Research overview

Matrix Recovery and Hessian-based Measurements of Neural Networks

Modern neural networks are typically designed with far more parameters than training examples, a regime known as over-parameterization. Classical generalization theory, e.g., from the VC dimension or Rademacher complexity perspectives, often yields vacuous bounds that do not explain why gradient descent finds solutions that generalize. From an optimization perspective, while it is empirically observed that gradient descent converges to flat, low-rank solutions in this regime, the theoretical understanding of this implicit bias has been limited beyond simplified linear models. Further, existing generalization bounds for architectures such as graph neural networks are scaled with coarse graph statistics (e.g., maximum degree), giving loose bounds for real-world graphs.

My contribution in this area involves studying generalization and optimization from a second-order perspective. Particularly, we develop an algorithmic framework to measure the Hessian spectral statistics, and apply this framework to large models. We start by studying implicit regularization of gradient descent in over-parameterized matrix sensing, starting from small initializations. Then, we consider supervised fine-tuning, and show that Hessian-based generalization bounds are non-vacuous, and provide several downstream implications on regularization and quantization. Further, we apply this technique to show new generalization bounds for graph neural networks.

Matrix recovery

In a COLT’18 paper, we consider gradient descent dynamics in over-parameterized matrix sensing, where we are given linear measurements of an unknown matrix M. We provide a detailed convergence analysis, starting from a small initialization, for recovering M when the number of parameters exceeds the number of training data points. A key insight is that the gradient descent iterates remain close to a low-rank subspace, ultimately converging to the minimum-nuclear-norm solution among all interpolating solutions.

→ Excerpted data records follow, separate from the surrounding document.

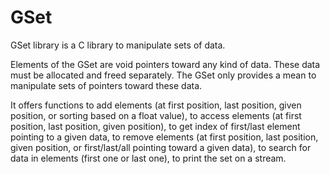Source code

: # GSet
GSet library is a C library to manipulate sets of data.

Elements of the GSet are void pointers toward any kind of data. These data must be allocated and freed separately. The GSet only provides a mean to manipulate sets of pointers toward these data.

It offers functions to add elements (at first position, last position, given position, or sorting based on a float value), to access elements (at first position, last position, given position), to get index of first/last element pointing to a given data, to remove elements (at first position, last position, given position, or first/last/all pointing toward a given data), to search for data in elements (first one or last one), to print the set on a stream.
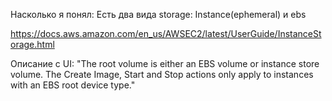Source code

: Насколько я понял:
Есть два вида storage: Instance(ephemeral) и ebs 

https://docs.aws.amazon.com/en_us/AWSEC2/latest/UserGuide/InstanceStorage.html

Описание с UI:
"The root volume is either an EBS volume or instance store volume. The Create Image, Start and Stop actions only apply to instances with an EBS root device type."
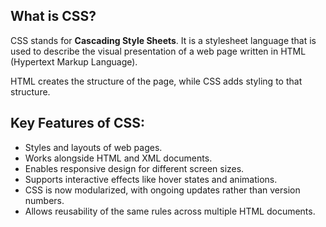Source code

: ## What is CSS?
CSS stands for **Cascading Style Sheets**. It is a stylesheet language that is used to describe the visual presentation of a web page written in HTML (Hypertext Markup Language).

HTML creates the structure of the page, while CSS adds styling to that structure.

## Key Features of CSS:
- Styles and layouts of web pages.
- Works alongside HTML and XML documents.
- Enables responsive design for different screen sizes.
- Supports interactive effects like hover states and animations.
- CSS is now modularized, with ongoing updates rather than version numbers.
- Allows reusability of the same rules across multiple HTML documents.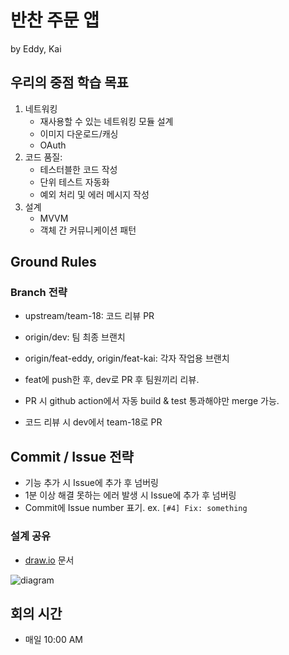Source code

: # 반찬 주문 앱
by Eddy, Kai

## 우리의 중점 학습 목표

1. 네트워킹
   - 재사용할 수 있는 네트워킹 모듈 설계
   - 이미지 다운로드/캐싱
   - OAuth
2. 코드 품질: 
   - 테스터블한 코드 작성
   - 단위 테스트 자동화
   - 예외 처리 및 에러 메시지 작성
3. 설계
   - MVVM
   - 객체 간 커뮤니케이션 패턴

## Ground Rules

### Branch 전략

- upstream/team-18: 코드 리뷰 PR
- origin/dev: 팀 최종 브랜치
- origin/feat-eddy, origin/feat-kai: 각자 작업용 브랜치

- feat에 push한 후, dev로 PR 후 팀원끼리 리뷰. 
- PR 시 github action에서 자동 build & test 통과해야만 merge 가능.
- 코드 리뷰 시 dev에서 team-18로 PR

## Commit / Issue 전략
- 기능 추가 시 Issue에 추가 후 넘버링
- 1분 이상 해결 못하는 에러 발생 시 Issue에 추가 후 넘버링
- Commit에 Issue number 표기.
ex. `[#4] Fix: something` 

### 설계 공유

- [draw.io](https://drive.google.com/file/d/1ImYzNZKLs4mymOJdw64jbN_v6EGrE8OM/view) 문서

![diagram](https://user-images.githubusercontent.com/17468015/164175553-ccf2a861-a0e6-4136-9a95-347da002cc28.png)

## 회의 시간 
- 매일 10:00 AM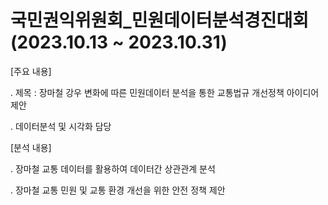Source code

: # 국민권익위원회_민원데이터분석경진대회 (2023.10.13 ~ 2023.10.31)

[주요 내용]


. 제목 : 장마철 강우 변화에 따른 민원데이터 분석을 통한 교통법규 개선정책 아이디어 제안

. 데이터분석 및 시각화 담당

[분석 내용]



. 장마철 교통 데이터를 활용하여 데이터간 상관관계 분석


. 장마철 교통 민원 및 교통 환경 개선을 위한 안전 정책 제안


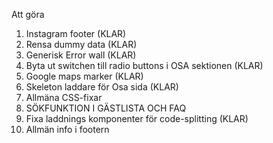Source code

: Att göra

1. Instagram footer (KLAR)
2. Rensa dummy data (KLAR)
3. Generisk Error wall (KLAR)
4. Byta ut switchen till radio buttons i OSA sektionen  (KLAR)
5. Google maps marker (KLAR)
6. Skeleton laddare för Osa sida (KLAR)
7. Allmäna CSS-fixar
8. SÖKFUNKTION I GÄSTLISTA OCH FAQ
9. Fixa laddnings komponenter för code-splitting (KLAR)
10. Allmän info i footern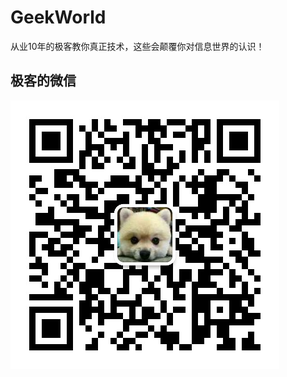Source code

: # GeekWorld
从业10年的极客教你真正技术，这些会颠覆你对信息世界的认识！
## 极客的微信
![Image text](https://github.com/jokoperu/GeekWorld/blob/master/wx.jpg?raw=true "极客的世界")
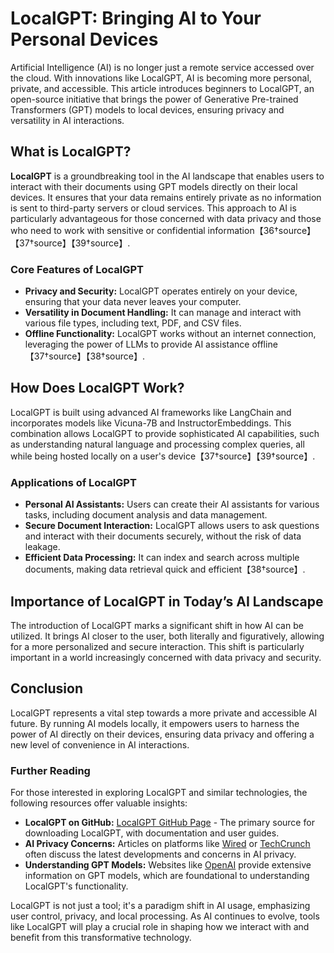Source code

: # LocalGPT: Bringing AI to Your Personal Devices

Artificial Intelligence (AI) is no longer just a remote service accessed over the cloud. With innovations like LocalGPT, AI is becoming more personal, private, and accessible. This article introduces beginners to LocalGPT, an open-source initiative that brings the power of Generative Pre-trained Transformers (GPT) models to local devices, ensuring privacy and versatility in AI interactions.

## What is LocalGPT?

**LocalGPT** is a groundbreaking tool in the AI landscape that enables users to interact with their documents using GPT models directly on their local devices. It ensures that your data remains entirely private as no information is sent to third-party servers or cloud services. This approach to AI is particularly advantageous for those concerned with data privacy and those who need to work with sensitive or confidential information【36†source】【37†source】【39†source】.

### Core Features of LocalGPT

- **Privacy and Security:** LocalGPT operates entirely on your device, ensuring that your data never leaves your computer.
- **Versatility in Document Handling:** It can manage and interact with various file types, including text, PDF, and CSV files.
- **Offline Functionality:** LocalGPT works without an internet connection, leveraging the power of LLMs to provide AI assistance offline【37†source】【38†source】.

## How Does LocalGPT Work?

LocalGPT is built using advanced AI frameworks like LangChain and incorporates models like Vicuna-7B and InstructorEmbeddings. This combination allows LocalGPT to provide sophisticated AI capabilities, such as understanding natural language and processing complex queries, all while being hosted locally on a user's device【37†source】【39†source】.

### Applications of LocalGPT

- **Personal AI Assistants:** Users can create their AI assistants for various tasks, including document analysis and data management.
- **Secure Document Interaction:** LocalGPT allows users to ask questions and interact with their documents securely, without the risk of data leakage.
- **Efficient Data Processing:** It can index and search across multiple documents, making data retrieval quick and efficient【38†source】.

## Importance of LocalGPT in Today’s AI Landscape

The introduction of LocalGPT marks a significant shift in how AI can be utilized. It brings AI closer to the user, both literally and figuratively, allowing for a more personalized and secure interaction. This shift is particularly important in a world increasingly concerned with data privacy and security.

## Conclusion

LocalGPT represents a vital step towards a more private and accessible AI future. By running AI models locally, it empowers users to harness the power of AI directly on their devices, ensuring data privacy and offering a new level of convenience in AI interactions.

### Further Reading

For those interested in exploring LocalGPT and similar technologies, the following resources offer valuable insights:

- **LocalGPT on GitHub:** [LocalGPT GitHub Page](https://github.com/localGPT) - The primary source for downloading LocalGPT, with documentation and user guides.
- **AI Privacy Concerns:** Articles on platforms like [Wired](https://www.wired.com/) or [TechCrunch](https://techcrunch.com/) often discuss the latest developments and concerns in AI privacy.
- **Understanding GPT Models:** Websites like [OpenAI](https://openai.com/) provide extensive information on GPT models, which are foundational to understanding LocalGPT's functionality.

LocalGPT is not just a tool; it's a paradigm shift in AI usage, emphasizing user control, privacy, and local processing. As AI continues to evolve, tools like LocalGPT will play a crucial role in shaping how we interact with and benefit from this transformative technology.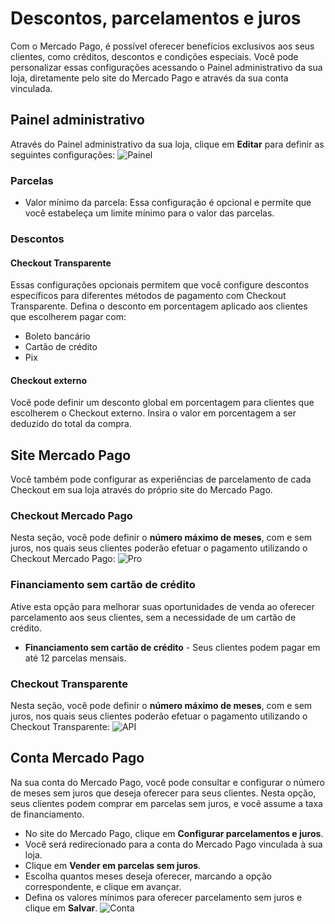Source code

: # Descontos, parcelamentos e juros

Com o Mercado Pago, é possível oferecer benefícios exclusivos aos seus clientes, como créditos, descontos e condições especiais. Você pode personalizar essas configurações acessando o Painel administrativo da sua loja, diretamente pelo site do Mercado Pago e através da sua conta vinculada.

## Painel administrativo

Através do Painel administrativo da sua loja, clique em **Editar** para definir as seguintes configurações:
![Painel](/devsite-docs/images/nuvemshop/admin-pt.png)

### Parcelas

* Valor mínimo da parcela: Essa configuração é opcional e permite que você estabeleça um limite mínimo para o valor das parcelas.

### Descontos

#### Checkout Transparente

Essas configurações opcionais permitem que você configure descontos específicos para diferentes métodos de pagamento com Checkout Transparente. Defina o desconto em porcentagem aplicado aos clientes que escolherem pagar com:
* Boleto bancário
* Cartão de crédito
* Pix

#### Checkout externo

Você pode definir um desconto global em porcentagem para clientes que escolherem o Checkout externo. Insira o valor em porcentagem a ser deduzido do total da compra.

## Site Mercado Pago

Você também pode configurar as experiências de parcelamento de cada Checkout em sua loja através do próprio site do Mercado Pago.

### Checkout Mercado Pago

Nesta seção, você pode definir o **número máximo de meses**, com e sem juros, nos quais seus clientes poderão efetuar o pagamento utilizando o Checkout Mercado Pago:
![Pro](/devsite-docs/images/nuvemshop/parc-pro-es.gif)

### Financiamento sem cartão de crédito

Ative esta opção para melhorar suas oportunidades de venda ao oferecer parcelamento aos seus clientes, sem a necessidade de um cartão de crédito. 

* **Financiamento sem cartão de crédito** - Seus clientes podem pagar em até 12 parcelas mensais.

### Checkout Transparente

Nesta seção, você pode definir o **número máximo de meses**, com e sem juros, nos quais seus clientes poderão efetuar o pagamento utilizando o Checkout Transparente:
![API](/devsite-docs/images/nuvemshop/parc-api-es.gif)

## Conta Mercado Pago

Na sua conta do Mercado Pago, você pode consultar e configurar o número de meses sem juros que deseja oferecer para seus clientes. Nesta opção, seus clientes podem comprar em parcelas sem juros, e você assume a taxa de financiamento.

* No site do Mercado Pago, clique em **Configurar parcelamentos e juros**.
* Você será redirecionado para a conta do Mercado Pago vinculada à sua loja.
* Clique em **Vender em parcelas sem juros**.
* Escolha quantos meses deseja oferecer, marcando a opção correspondente, e clique em avançar.
* Defina os valores mínimos para oferecer parcelamento sem juros e clique em **Salvar**.
![Conta](/devsite-docs/images/nuvemshop/conta-es.gif)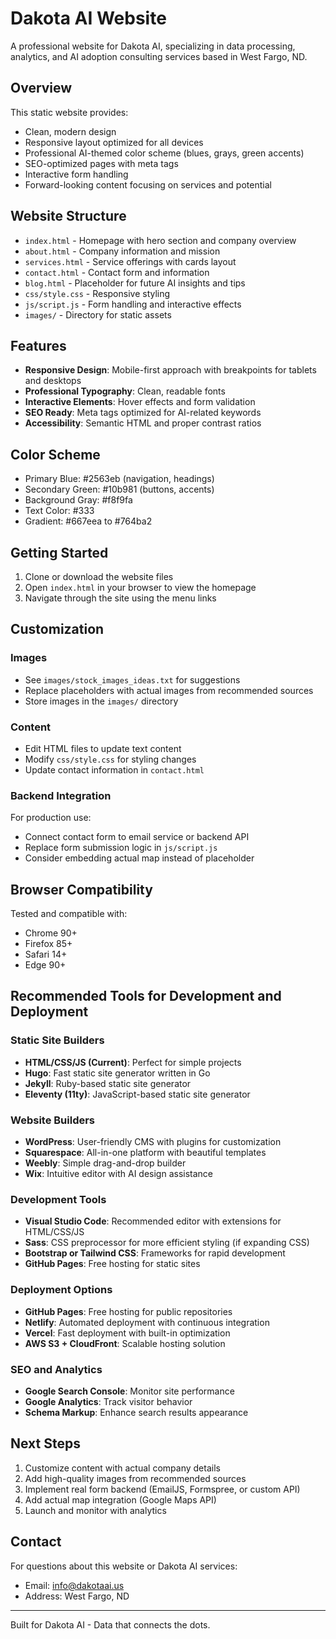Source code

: # Dakota AI Website

A professional website for Dakota AI, specializing in data processing, analytics, and AI adoption consulting services based in West Fargo, ND.

## Overview

This static website provides:
- Clean, modern design
- Responsive layout optimized for all devices
- Professional AI-themed color scheme (blues, grays, green accents)
- SEO-optimized pages with meta tags
- Interactive form handling
- Forward-looking content focusing on services and potential

## Website Structure

- `index.html` - Homepage with hero section and company overview
- `about.html` - Company information and mission
- `services.html` - Service offerings with cards layout
- `contact.html` - Contact form and information
- `blog.html` - Placeholder for future AI insights and tips
- `css/style.css` - Responsive styling
- `js/script.js` - Form handling and interactive effects
- `images/` - Directory for static assets

## Features

- **Responsive Design**: Mobile-first approach with breakpoints for tablets and desktops
- **Professional Typography**: Clean, readable fonts
- **Interactive Elements**: Hover effects and form validation
- **SEO Ready**: Meta tags optimized for AI-related keywords
- **Accessibility**: Semantic HTML and proper contrast ratios

## Color Scheme

- Primary Blue: #2563eb (navigation, headings)
- Secondary Green: #10b981 (buttons, accents)
- Background Gray: #f8f9fa
- Text Color: #333
- Gradient: #667eea to #764ba2

## Getting Started

1. Clone or download the website files
2. Open `index.html` in your browser to view the homepage
3. Navigate through the site using the menu links

## Customization

### Images
- See `images/stock_images_ideas.txt` for suggestions
- Replace placeholders with actual images from recommended sources
- Store images in the `images/` directory

### Content
- Edit HTML files to update text content
- Modify `css/style.css` for styling changes
- Update contact information in `contact.html`

### Backend Integration
For production use:
- Connect contact form to email service or backend API
- Replace form submission logic in `js/script.js`
- Consider embedding actual map instead of placeholder

## Browser Compatibility

Tested and compatible with:
- Chrome 90+
- Firefox 85+
- Safari 14+
- Edge 90+

## Recommended Tools for Development and Deployment

### Static Site Builders
- **HTML/CSS/JS (Current)**: Perfect for simple projects
- **Hugo**: Fast static site generator written in Go
- **Jekyll**: Ruby-based static site generator
- **Eleventy (11ty)**: JavaScript-based static site generator

### Website Builders
- **WordPress**: User-friendly CMS with plugins for customization
- **Squarespace**: All-in-one platform with beautiful templates
- **Weebly**: Simple drag-and-drop builder
- **Wix**: Intuitive editor with AI design assistance

### Development Tools
- **Visual Studio Code**: Recommended editor with extensions for HTML/CSS/JS
- **Sass**: CSS preprocessor for more efficient styling (if expanding CSS)
- **Bootstrap or Tailwind CSS**: Frameworks for rapid development
- **GitHub Pages**: Free hosting for static sites

### Deployment Options
- **GitHub Pages**: Free hosting for public repositories
- **Netlify**: Automated deployment with continuous integration
- **Vercel**: Fast deployment with built-in optimization
- **AWS S3 + CloudFront**: Scalable hosting solution

### SEO and Analytics
- **Google Search Console**: Monitor site performance
- **Google Analytics**: Track visitor behavior
- **Schema Markup**: Enhance search results appearance

## Next Steps

1. Customize content with actual company details
2. Add high-quality images from recommended sources
3. Implement real form backend (EmailJS, Formspree, or custom API)
4. Add actual map integration (Google Maps API)
5. Launch and monitor with analytics

## Contact

For questions about this website or Dakota AI services:
- Email: info@dakotaai.us
- Address: West Fargo, ND

---

Built for Dakota AI - Data that connects the dots.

Building on these techniques, we consider matrix completion in the ultra-sparse sampling regime: each entry of the unknown n×d matrix M is observed with probability p = C/d for some fixed constant C. Cao, Liang, and Valiant established the open problem of whether it is possible to recover one side, or the second-moment matrix M⊤M/n accurately, in this ultra-sparse sampling regime. Our paper resolves it in the affirmative. A key technique is self-normalization, commonly known as the Hájek estimator. We show that this estimator is unbiased for the second-moment matrix and, moreover, reduces variance, yielding more accurate estimates in practice.

Moving from matrix recovery to neural networks, I have considered data augmentation, a practical method for enhancing generalization. In joint work with Greg Valiant and Chris Ré at ICML’20, we measure the bias and variance of both invariant and mixup transformations, and formalize our findings on augmentations in the over-parameterized linear regression setting.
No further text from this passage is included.